Все единогласно сходятся на этом решении.
— А кто принесет и как?
— Ну, понятно, раб Андрей.
— Только по-моему, господа, лучше пирожных не брать, он нам какой-нибудь гадости принесет. Лучше ореховой халвы, она сухая, после нее так пьется! — как истый гастроном советует Лиза.
Последний вопрос пока еще остается открытым. Отправляемся на поиски швейцара.
— Слушайте, Андрей, — несколько заискивающе начинаем мы, — принесите вы нам, пожалуйста, две бутылки кислых щей, халвы и пирожных.
— Пирожных-то и халвы, барышни, со всем моим удовольствием, а вот кислые щи… Андрей Карлович очень серчать будут, если узнают, потому оно, правду сказать, хоть и не хмельное, а все же неловко с бутылками идти туда, где благородные девицы обучаются, — мнется он.
— Пустяки, никто не узнает. Вы как-нибудь припрячьте, в корзину какую-нибудь положите. Пожалуйста! Мы уж вас поблагодарим…
— Да я, барышни, завсегда с полным удовольствием. Разве вот… — внезапно осеняет его мысль, — вы, барышни, не изволите обидеться, ежели я вам щи-то эти в помойном ведре принесу?
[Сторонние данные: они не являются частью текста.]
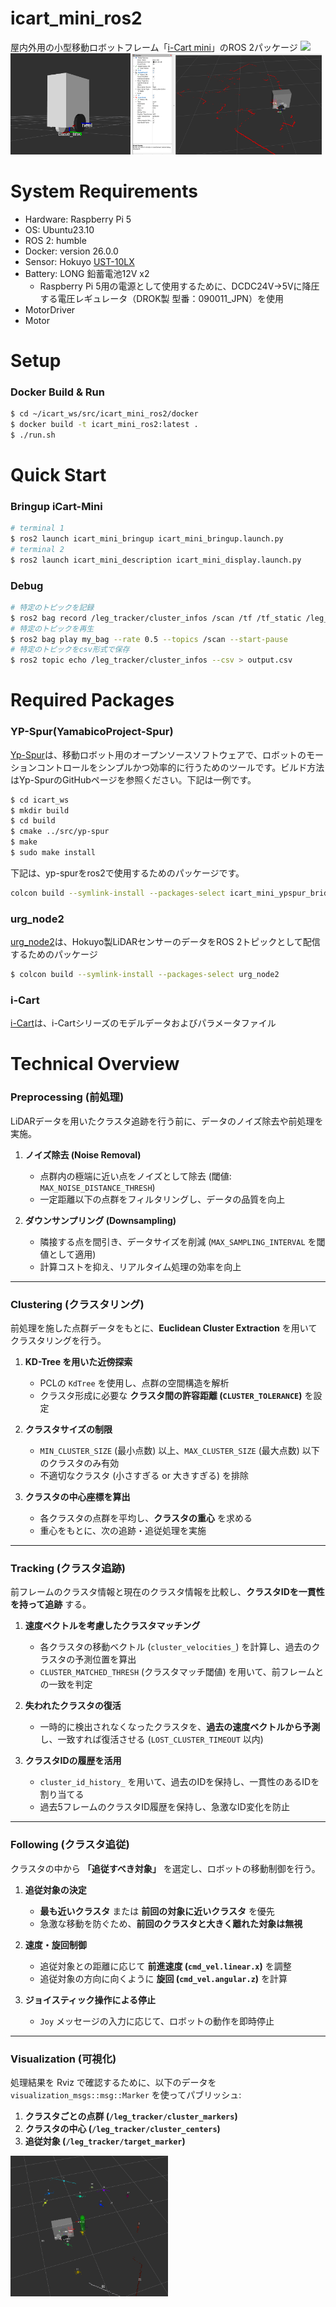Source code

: # icart_mini_ros2
屋内外用の小型移動ロボットフレーム「[i-Cart mini](https://t-frog.com/products/icart_mini/)」のROS 2パッケージ
<img src=.docs/imgs/icart_mini.png width=40%>  
<img src=.docs/imgs/icart_urdf.png width=38%> <img src=.docs/imgs/icart_rviz.png width=60%>

# System Requirements
- Hardware: Raspberry Pi 5
- OS: Ubuntu23.10
- ROS 2: humble
- Docker: version 26.0.0
- Sensor: Hokuyo [UST-10LX](https://www.hokuyo-aut.co.jp/search/single.php?serial=16&utm_source=google&utm_medium=cpc&utm_campaign=[P-MAX]&gad_source=1&gclid=Cj0KCQiAwtu9BhC8ARIsAI9JHam6cR3BVtNZ746VwLahng9sImtlVbThGx0BkbivMfSW7eK9brOBjaYaAjHhEALw_wcB#spec)
- Battery: LONG 鉛蓄電池12V x2
  - Raspberry Pi 5用の電源として使用するために、DCDC24V->5Vに降圧する電圧レギュレータ（DROK製 型番：090011_JPN）を使用
- MotorDriver
- Motor

# Setup
### Docker Build & Run
```bash
$ cd ~/icart_ws/src/icart_mini_ros2/docker
$ docker build -t icart_mini_ros2:latest .
$ ./run.sh 
```

# Quick Start
### Bringup iCart-Mini
```bash
# terminal 1
$ ros2 launch icart_mini_bringup icart_mini_bringup.launch.py 
# terminal 2
$ ros2 launch icart_mini_description icart_mini_display.launch.py
```

### Debug
```bash
# 特定のトピックを記録
$ ros2 bag record /leg_tracker/cluster_infos /scan /tf /tf_static /leg_tracker/cluster_centers /leg_tracker/cluster_markers /leg_tracker/person_marker   
# 特定のトピックを再生
$ ros2 bag play my_bag --rate 0.5 --topics /scan --start-pause
# 特定のトピックをcsv形式で保存
$ ros2 topic echo /leg_tracker/cluster_infos --csv > output.csv 
```

# Required Packages
### YP-Spur(YamabicoProject-Spur) 
[Yp-Spur](https://github.com/openspur/yp-spur)は、移動ロボット用のオープンソースソフトウェアで、ロボットのモーションコントロールをシンプルかつ効率的に行うためのツールです。ビルド方法はYp-SpurのGitHubページを参照ください。下記は一例です。       
```bash
$ cd icart_ws
$ mkdir build
$ cd build
$ cmake ../src/yp-spur
$ make
$ sudo make install
```
下記は、yp-spurをros2で使用するためのパッケージです。  
```bash
colcon build --symlink-install --packages-select icart_mini_ypspur_bridge
```

### urg_node2
[urg_node2](https://github.com/ShunjiHashimoto/urg_node2.git)は、Hokuyo製LiDARセンサーのデータをROS 2トピックとして配信するためのパッケージ  
```bash
$ colcon build --symlink-install --packages-select urg_node2
```

### i-Cart
[i-Cart](https://github.com/BND-tc/i-Cart)は、i-Cartシリーズのモデルデータおよびパラメータファイル

# Technical Overview
### Preprocessing (前処理)
LiDARデータを用いたクラスタ追跡を行う前に、データのノイズ除去や前処理を実施。

1. **ノイズ除去 (Noise Removal)**  
   - 点群内の極端に近い点をノイズとして除去 (閾値: `MAX_NOISE_DISTANCE_THRESH`)
   - 一定距離以下の点群をフィルタリングし、データの品質を向上

2. **ダウンサンプリング (Downsampling)**  
   - 隣接する点を間引き、データサイズを削減 (`MAX_SAMPLING_INTERVAL` を閾値として適用)
   - 計算コストを抑え、リアルタイム処理の効率を向上

---

### Clustering (クラスタリング)
前処理を施した点群データをもとに、**Euclidean Cluster Extraction** を用いてクラスタリングを行う。

1. **KD-Tree を用いた近傍探索**
   - PCLの `KdTree` を使用し、点群の空間構造を解析
   - クラスタ形成に必要な **クラスタ間の許容距離 (`CLUSTER_TOLERANCE`)** を設定

2. **クラスタサイズの制限**
   - `MIN_CLUSTER_SIZE` (最小点数) 以上、`MAX_CLUSTER_SIZE` (最大点数) 以下のクラスタのみ有効
   - 不適切なクラスタ (小さすぎる or 大きすぎる) を排除

3. **クラスタの中心座標を算出**
   - 各クラスタの点群を平均し、**クラスタの重心** を求める
   - 重心をもとに、次の追跡・追従処理を実施

---

### Tracking (クラスタ追跡)
前フレームのクラスタ情報と現在のクラスタ情報を比較し、**クラスタIDを一貫性を持って追跡** する。

1. **速度ベクトルを考慮したクラスタマッチング**
   - 各クラスタの移動ベクトル (`cluster_velocities_`) を計算し、過去のクラスタの予測位置を算出
   - `CLUSTER_MATCHED_THRESH` (クラスタマッチ閾値) を用いて、前フレームとの一致を判定

2. **失われたクラスタの復活**
   - 一時的に検出されなくなったクラスタを、**過去の速度ベクトルから予測** し、一致すれば復活させる (`LOST_CLUSTER_TIMEOUT` 以内)

3. **クラスタIDの履歴を活用**
   - `cluster_id_history_` を用いて、過去のIDを保持し、一貫性のあるIDを割り当てる
   - 過去5フレームのクラスタID履歴を保持し、急激なID変化を防止

---

### Following (クラスタ追従)
クラスタの中から **「追従すべき対象」** を選定し、ロボットの移動制御を行う。

1. **追従対象の決定**
   - **最も近いクラスタ** または **前回の対象に近いクラスタ** を優先
   - 急激な移動を防ぐため、**前回のクラスタと大きく離れた対象は無視**

2. **速度・旋回制御**
   - 追従対象との距離に応じて **前進速度 (`cmd_vel.linear.x`)** を調整
   - 追従対象の方向に向くように **旋回 (`cmd_vel.angular.z`)** を計算

3. **ジョイスティック操作による停止**
   - `Joy` メッセージの入力に応じて、ロボットの動作を即時停止

---

### Visualization (可視化)
処理結果を Rviz で確認するために、以下のデータを `visualization_msgs::msg::Marker` を使ってパブリッシュ:

1. **クラスタごとの点群 (`/leg_tracker/cluster_markers`)**
2. **クラスタの中心 (`/leg_tracker/cluster_centers`)**
3. **追従対象 (`/leg_tracker/target_marker`)**
<img src=.docs/imgs/clustering.png width=50%>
— Как в помойном ведре?! — хором восклицаем мы, чуть не помирая со смеху. — Вот так кутеж!
— То есть, не совсем в помойном, помоев-то, по правде, туда и не льют, только мусор всякий складывают. Вот, как вы изволите домой уйти, а мы тут приборку делаем, так бумажки, обгрызки яблочек, там, колбасы или коклетки кусочек с полу подберем, ну, все туда и складываем, — утешает нас Андрей.
— Ну, ладно, несите в помойном ведре, — наконец решаемся мы: все же кислые щи не непосредственно в него влиты будут, есть же промежуточная инстанция — бутылки.
— Так, пожалуйста, к большой перемене.
Мы вручаем ему деньги и торопимся в класс.
— Значится, барышни, я как принесу, так на черной лестнице у самых дверей и поставлю, — напутствует он нас вдогонку.
Первый урок — немецкая литература.
— Только бы не меня! — молит Пыльнева. — Нибелунгов этих самых ни-ни. И кто их только выдумал! «Пронеси ты, Боже, немца стороною, сжалься же над бедной девой молодою», — меланхолично вполголоса мурлычет она, пристально глядя на Андрея Карловича и точно желая ему сделать соответствующее гипнотическое внушение.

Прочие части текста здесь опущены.